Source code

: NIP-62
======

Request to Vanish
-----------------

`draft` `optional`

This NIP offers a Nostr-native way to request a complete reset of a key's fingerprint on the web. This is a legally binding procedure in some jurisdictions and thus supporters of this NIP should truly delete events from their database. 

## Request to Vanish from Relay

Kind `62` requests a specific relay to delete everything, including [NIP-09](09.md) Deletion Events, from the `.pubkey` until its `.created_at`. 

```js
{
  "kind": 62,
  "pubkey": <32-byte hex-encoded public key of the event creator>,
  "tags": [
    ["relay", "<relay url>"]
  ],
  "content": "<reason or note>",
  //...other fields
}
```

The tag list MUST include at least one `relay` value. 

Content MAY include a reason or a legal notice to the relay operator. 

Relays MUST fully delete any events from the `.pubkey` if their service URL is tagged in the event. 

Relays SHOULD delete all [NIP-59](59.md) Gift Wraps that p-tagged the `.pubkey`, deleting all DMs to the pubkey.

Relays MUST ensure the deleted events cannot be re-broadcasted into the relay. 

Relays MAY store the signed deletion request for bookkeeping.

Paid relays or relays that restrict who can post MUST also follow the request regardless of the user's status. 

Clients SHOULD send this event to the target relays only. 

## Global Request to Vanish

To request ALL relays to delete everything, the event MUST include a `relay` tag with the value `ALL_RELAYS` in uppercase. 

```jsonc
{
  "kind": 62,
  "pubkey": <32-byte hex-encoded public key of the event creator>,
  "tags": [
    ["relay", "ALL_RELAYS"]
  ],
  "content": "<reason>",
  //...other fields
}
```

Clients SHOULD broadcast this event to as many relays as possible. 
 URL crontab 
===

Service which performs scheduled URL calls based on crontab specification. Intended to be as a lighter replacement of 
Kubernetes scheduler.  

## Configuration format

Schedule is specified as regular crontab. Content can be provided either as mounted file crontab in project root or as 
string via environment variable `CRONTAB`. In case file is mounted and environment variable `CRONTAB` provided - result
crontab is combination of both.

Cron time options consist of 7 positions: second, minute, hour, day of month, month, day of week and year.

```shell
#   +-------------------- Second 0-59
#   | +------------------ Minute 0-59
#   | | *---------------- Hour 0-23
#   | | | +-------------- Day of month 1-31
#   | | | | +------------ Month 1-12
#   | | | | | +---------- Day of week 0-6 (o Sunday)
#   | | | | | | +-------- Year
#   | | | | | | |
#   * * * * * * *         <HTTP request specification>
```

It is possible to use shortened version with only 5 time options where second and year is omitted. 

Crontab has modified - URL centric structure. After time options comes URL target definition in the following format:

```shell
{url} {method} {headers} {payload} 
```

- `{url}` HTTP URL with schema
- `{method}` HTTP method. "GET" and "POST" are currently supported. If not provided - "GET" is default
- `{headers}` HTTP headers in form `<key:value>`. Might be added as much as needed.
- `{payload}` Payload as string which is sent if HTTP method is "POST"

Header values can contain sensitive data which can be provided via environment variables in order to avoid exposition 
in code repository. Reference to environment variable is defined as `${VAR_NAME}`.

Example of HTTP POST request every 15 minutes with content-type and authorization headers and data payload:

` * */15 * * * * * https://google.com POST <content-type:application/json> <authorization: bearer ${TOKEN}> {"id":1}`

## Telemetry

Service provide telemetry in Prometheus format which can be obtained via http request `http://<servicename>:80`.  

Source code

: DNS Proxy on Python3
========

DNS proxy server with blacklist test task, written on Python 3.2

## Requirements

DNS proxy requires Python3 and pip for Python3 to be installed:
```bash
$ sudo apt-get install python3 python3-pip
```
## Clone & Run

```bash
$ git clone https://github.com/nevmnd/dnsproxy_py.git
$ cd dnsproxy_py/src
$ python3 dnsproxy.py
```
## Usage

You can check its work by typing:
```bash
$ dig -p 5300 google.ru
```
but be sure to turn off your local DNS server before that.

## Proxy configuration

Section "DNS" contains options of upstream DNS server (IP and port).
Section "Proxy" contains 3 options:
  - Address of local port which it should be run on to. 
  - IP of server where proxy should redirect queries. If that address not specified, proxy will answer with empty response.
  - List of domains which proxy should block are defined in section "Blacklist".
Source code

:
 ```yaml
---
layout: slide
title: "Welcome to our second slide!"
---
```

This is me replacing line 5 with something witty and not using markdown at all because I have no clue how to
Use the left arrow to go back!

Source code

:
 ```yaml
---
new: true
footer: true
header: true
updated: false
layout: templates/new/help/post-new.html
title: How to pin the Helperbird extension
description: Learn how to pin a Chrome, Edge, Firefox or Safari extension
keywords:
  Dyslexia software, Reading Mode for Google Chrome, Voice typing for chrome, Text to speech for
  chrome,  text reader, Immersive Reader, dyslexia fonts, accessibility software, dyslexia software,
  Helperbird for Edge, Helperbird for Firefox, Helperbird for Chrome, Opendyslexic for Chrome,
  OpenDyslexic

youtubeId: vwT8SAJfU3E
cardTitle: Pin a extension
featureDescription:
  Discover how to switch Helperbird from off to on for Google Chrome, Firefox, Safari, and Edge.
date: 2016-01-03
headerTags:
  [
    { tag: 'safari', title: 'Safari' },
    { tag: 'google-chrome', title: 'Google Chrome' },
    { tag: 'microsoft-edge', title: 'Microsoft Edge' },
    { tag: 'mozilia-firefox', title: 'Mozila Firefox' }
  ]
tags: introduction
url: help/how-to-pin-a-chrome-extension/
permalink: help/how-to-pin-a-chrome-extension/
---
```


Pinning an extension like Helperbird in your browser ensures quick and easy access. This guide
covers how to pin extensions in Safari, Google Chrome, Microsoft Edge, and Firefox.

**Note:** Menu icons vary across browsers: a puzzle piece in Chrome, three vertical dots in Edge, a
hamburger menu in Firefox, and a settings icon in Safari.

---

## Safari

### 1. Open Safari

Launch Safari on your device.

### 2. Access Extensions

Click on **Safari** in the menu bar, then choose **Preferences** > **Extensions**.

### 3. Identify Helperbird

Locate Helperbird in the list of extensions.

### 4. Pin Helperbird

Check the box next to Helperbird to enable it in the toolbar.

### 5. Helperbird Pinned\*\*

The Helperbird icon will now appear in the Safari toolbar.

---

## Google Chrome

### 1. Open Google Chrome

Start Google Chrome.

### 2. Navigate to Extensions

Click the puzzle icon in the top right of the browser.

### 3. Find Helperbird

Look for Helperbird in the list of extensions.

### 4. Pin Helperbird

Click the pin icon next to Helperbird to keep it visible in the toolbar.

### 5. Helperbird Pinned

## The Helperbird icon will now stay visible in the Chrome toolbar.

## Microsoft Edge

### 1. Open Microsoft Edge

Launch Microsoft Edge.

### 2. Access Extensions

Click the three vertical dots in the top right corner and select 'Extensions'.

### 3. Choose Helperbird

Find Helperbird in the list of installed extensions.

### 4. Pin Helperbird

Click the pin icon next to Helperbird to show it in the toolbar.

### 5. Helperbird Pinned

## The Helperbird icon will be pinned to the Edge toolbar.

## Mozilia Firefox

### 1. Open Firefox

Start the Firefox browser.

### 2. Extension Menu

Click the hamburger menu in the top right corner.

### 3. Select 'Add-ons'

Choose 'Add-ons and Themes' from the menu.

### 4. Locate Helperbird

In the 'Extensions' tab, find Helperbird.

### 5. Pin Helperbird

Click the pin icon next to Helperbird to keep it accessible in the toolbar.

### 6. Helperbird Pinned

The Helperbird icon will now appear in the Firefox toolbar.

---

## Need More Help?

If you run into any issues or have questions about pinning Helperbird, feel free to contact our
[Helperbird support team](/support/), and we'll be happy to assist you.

▶ **What the exercise asks**
Only lines with the word "dots" go in the answer. Take them all from the entries above.

▶ **Solution to the exercise**
**Note:** Menu icons vary across browsers: a puzzle piece in Chrome, three vertical dots in Edge, a
Click the three vertical dots in the top right corner and select 'Extensions'.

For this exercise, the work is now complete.